[DATA FOR THIS TASK]

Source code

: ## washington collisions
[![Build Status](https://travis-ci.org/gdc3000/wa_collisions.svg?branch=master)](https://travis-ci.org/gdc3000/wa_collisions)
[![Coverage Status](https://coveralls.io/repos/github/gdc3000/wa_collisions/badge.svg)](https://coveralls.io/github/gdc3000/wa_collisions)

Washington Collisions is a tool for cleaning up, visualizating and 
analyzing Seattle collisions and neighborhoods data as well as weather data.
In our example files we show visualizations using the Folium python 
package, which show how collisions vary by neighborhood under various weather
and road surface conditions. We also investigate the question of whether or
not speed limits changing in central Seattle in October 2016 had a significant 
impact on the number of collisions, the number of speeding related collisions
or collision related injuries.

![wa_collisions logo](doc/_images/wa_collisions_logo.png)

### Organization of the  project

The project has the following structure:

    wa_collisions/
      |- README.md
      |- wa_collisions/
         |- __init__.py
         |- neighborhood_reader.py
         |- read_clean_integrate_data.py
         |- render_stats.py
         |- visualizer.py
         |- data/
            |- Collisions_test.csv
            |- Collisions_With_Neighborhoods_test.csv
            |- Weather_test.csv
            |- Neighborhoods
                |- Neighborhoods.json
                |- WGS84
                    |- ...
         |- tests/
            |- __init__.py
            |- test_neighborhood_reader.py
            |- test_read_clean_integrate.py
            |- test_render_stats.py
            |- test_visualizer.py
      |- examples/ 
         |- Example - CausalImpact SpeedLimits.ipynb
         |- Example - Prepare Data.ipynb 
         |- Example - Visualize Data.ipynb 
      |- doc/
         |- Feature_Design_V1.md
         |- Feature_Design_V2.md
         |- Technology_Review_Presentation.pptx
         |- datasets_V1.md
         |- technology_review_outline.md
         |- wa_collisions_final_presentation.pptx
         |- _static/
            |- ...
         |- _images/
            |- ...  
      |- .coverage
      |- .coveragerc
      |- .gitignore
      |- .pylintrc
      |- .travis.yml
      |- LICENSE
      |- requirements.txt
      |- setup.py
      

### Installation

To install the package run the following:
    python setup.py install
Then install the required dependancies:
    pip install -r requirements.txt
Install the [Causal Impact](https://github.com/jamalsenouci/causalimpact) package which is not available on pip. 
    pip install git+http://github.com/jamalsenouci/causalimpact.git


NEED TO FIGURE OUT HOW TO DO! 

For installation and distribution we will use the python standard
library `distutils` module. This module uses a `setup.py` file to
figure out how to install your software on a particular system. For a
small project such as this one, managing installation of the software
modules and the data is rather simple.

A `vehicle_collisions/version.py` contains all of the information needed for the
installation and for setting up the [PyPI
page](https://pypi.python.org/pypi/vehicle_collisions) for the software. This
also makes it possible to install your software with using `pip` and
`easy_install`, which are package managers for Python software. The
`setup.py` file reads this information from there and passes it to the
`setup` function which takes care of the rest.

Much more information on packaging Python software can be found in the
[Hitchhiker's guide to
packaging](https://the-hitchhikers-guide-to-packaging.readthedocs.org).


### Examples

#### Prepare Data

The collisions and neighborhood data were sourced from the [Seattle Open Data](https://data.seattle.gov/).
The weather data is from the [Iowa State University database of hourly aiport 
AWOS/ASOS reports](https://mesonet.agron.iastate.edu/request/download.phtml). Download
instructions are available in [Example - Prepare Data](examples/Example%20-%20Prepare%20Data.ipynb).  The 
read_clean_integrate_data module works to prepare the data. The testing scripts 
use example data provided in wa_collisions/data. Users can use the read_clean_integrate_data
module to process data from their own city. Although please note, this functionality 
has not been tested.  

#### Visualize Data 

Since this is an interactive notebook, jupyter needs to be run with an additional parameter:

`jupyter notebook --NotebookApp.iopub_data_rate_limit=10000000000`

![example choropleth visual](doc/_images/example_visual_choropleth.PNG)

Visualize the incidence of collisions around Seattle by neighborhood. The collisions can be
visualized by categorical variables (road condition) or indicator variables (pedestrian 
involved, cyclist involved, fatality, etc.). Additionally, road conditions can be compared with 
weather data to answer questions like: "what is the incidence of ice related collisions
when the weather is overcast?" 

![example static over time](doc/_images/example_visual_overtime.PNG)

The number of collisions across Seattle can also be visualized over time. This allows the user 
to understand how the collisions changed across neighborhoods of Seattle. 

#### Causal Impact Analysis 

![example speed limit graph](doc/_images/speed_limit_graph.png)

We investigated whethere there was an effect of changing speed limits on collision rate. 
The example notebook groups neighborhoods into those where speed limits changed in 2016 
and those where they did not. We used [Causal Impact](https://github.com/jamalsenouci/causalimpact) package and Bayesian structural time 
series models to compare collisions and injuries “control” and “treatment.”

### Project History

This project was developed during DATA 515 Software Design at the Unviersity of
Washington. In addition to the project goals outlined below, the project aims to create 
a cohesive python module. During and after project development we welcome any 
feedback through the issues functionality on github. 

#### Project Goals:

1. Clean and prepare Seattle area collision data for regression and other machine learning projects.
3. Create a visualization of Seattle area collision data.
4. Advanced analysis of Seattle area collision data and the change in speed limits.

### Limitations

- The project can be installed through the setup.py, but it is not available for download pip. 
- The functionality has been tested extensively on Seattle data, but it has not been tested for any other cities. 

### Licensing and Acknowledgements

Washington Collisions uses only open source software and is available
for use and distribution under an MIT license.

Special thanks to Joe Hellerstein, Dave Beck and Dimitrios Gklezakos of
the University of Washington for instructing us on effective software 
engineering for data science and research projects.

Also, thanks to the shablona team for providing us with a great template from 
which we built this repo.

[YOUR TASK] Retype the records above in full, with no differences.

[RESPONSE TO THIS TASK]
Source code

: ## washington collisions
[![Build Status](https://travis-ci.org/gdc3000/wa_collisions.svg?branch=master)](https://travis-ci.org/gdc3000/wa_collisions)
[![Coverage Status](https://coveralls.io/repos/github/gdc3000/wa_collisions/badge.svg)](https://coveralls.io/github/gdc3000/wa_collisions)

Washington Collisions is a tool for cleaning up, visualizating and 
analyzing Seattle collisions and neighborhoods data as well as weather data.
In our example files we show visualizations using the Folium python 
package, which show how collisions vary by neighborhood under various weather
and road surface conditions. We also investigate the question of whether or
not speed limits changing in central Seattle in October 2016 had a significant 
impact on the number of collisions, the number of speeding related collisions
or collision related injuries.

![wa_collisions logo](doc/_images/wa_collisions_logo.png)

### Organization of the  project

The project has the following structure:

    wa_collisions/
      |- README.md
      |- wa_collisions/
         |- __init__.py
         |- neighborhood_reader.py
         |- read_clean_integrate_data.py
         |- render_stats.py
         |- visualizer.py
         |- data/
            |- Collisions_test.csv
            |- Collisions_With_Neighborhoods_test.csv
            |- Weather_test.csv
            |- Neighborhoods
                |- Neighborhoods.json
                |- WGS84
                    |- ...
         |- tests/
            |- __init__.py
            |- test_neighborhood_reader.py
            |- test_read_clean_integrate.py
            |- test_render_stats.py
            |- test_visualizer.py
      |- examples/ 
         |- Example - CausalImpact SpeedLimits.ipynb
         |- Example - Prepare Data.ipynb 
         |- Example - Visualize Data.ipynb 
      |- doc/
         |- Feature_Design_V1.md
         |- Feature_Design_V2.md
         |- Technology_Review_Presentation.pptx
         |- datasets_V1.md
         |- technology_review_outline.md
         |- wa_collisions_final_presentation.pptx
         |- _static/
            |- ...
         |- _images/
            |- ...  
      |- .coverage
      |- .coveragerc
      |- .gitignore
      |- .pylintrc
      |- .travis.yml
      |- LICENSE
      |- requirements.txt
      |- setup.py
      

### Installation

To install the package run the following:
    python setup.py install
Then install the required dependancies:
    pip install -r requirements.txt
Install the [Causal Impact](https://github.com/jamalsenouci/causalimpact) package which is not available on pip. 
    pip install git+http://github.com/jamalsenouci/causalimpact.git


NEED TO FIGURE OUT HOW TO DO! 

For installation and distribution we will use the python standard
library `distutils` module. This module uses a `setup.py` file to
figure out how to install your software on a particular system. For a
small project such as this one, managing installation of the software
modules and the data is rather simple.

A `vehicle_collisions/version.py` contains all of the information needed for the
installation and for setting up the [PyPI
page](https://pypi.python.org/pypi/vehicle_collisions) for the software. This
also makes it possible to install your software with using `pip` and
`easy_install`, which are package managers for Python software. The
`setup.py` file reads this information from there and passes it to the
`setup` function which takes care of the rest.

Much more information on packaging Python software can be found in the
[Hitchhiker's guide to
packaging](https://the-hitchhikers-guide-to-packaging.readthedocs.org).


### Examples

#### Prepare Data

The collisions and neighborhood data were sourced from the [Seattle Open Data](https://data.seattle.gov/).
The weather data is from the [Iowa State University database of hourly aiport 
AWOS/ASOS reports](https://mesonet.agron.iastate.edu/request/download.phtml). Download
instructions are available in [Example - Prepare Data](examples/Example%20-%20Prepare%20Data.ipynb).  The 
read_clean_integrate_data module works to prepare the data. The testing scripts 
use example data provided in wa_collisions/data. Users can use the read_clean_integrate_data
module to process data from their own city. Although please note, this functionality 
has not been tested.  

#### Visualize Data 

Since this is an interactive notebook, jupyter needs to be run with an additional parameter:

`jupyter notebook --NotebookApp.iopub_data_rate_limit=10000000000`

![example choropleth visual](doc/_images/example_visual_choropleth.PNG)

Visualize the incidence of collisions around Seattle by neighborhood. The collisions can be
visualized by categorical variables (road condition) or indicator variables (pedestrian 
involved, cyclist involved, fatality, etc.). Additionally, road conditions can be compared with 
weather data to answer questions like: "what is the incidence of ice related collisions
when the weather is overcast?" 

![example static over time](doc/_images/example_visual_overtime.PNG)

The number of collisions across Seattle can also be visualized over time. This allows the user 
to understand how the collisions changed across neighborhoods of Seattle. 

#### Causal Impact Analysis 

![example speed limit graph](doc/_images/speed_limit_graph.png)

We investigated whethere there was an effect of changing speed limits on collision rate. 
The example notebook groups neighborhoods into those where speed limits changed in 2016 
and those where they did not. We used [Causal Impact](https://github.com/jamalsenouci/causalimpact) package and Bayesian structural time 
series models to compare collisions and injuries “control” and “treatment.”

### Project History

This project was developed during DATA 515 Software Design at the Unviersity of
Washington. In addition to the project goals outlined below, the project aims to create 
a cohesive python module. During and after project development we welcome any 
feedback through the issues functionality on github. 

#### Project Goals:

1. Clean and prepare Seattle area collision data for regression and other machine learning projects.
3. Create a visualization of Seattle area collision data.
4. Advanced analysis of Seattle area collision data and the change in speed limits.

### Limitations

- The project can be installed through the setup.py, but it is not available for download pip. 
- The functionality has been tested extensively on Seattle data, but it has not been tested for any other cities. 

### Licensing and Acknowledgements

Washington Collisions uses only open source software and is available
for use and distribution under an MIT license.

Special thanks to Joe Hellerstein, Dave Beck and Dimitrios Gklezakos of
the University of Washington for instructing us on effective software 
engineering for data science and research projects.

Also, thanks to the shablona team for providing us with a great template from 
which we built this repo.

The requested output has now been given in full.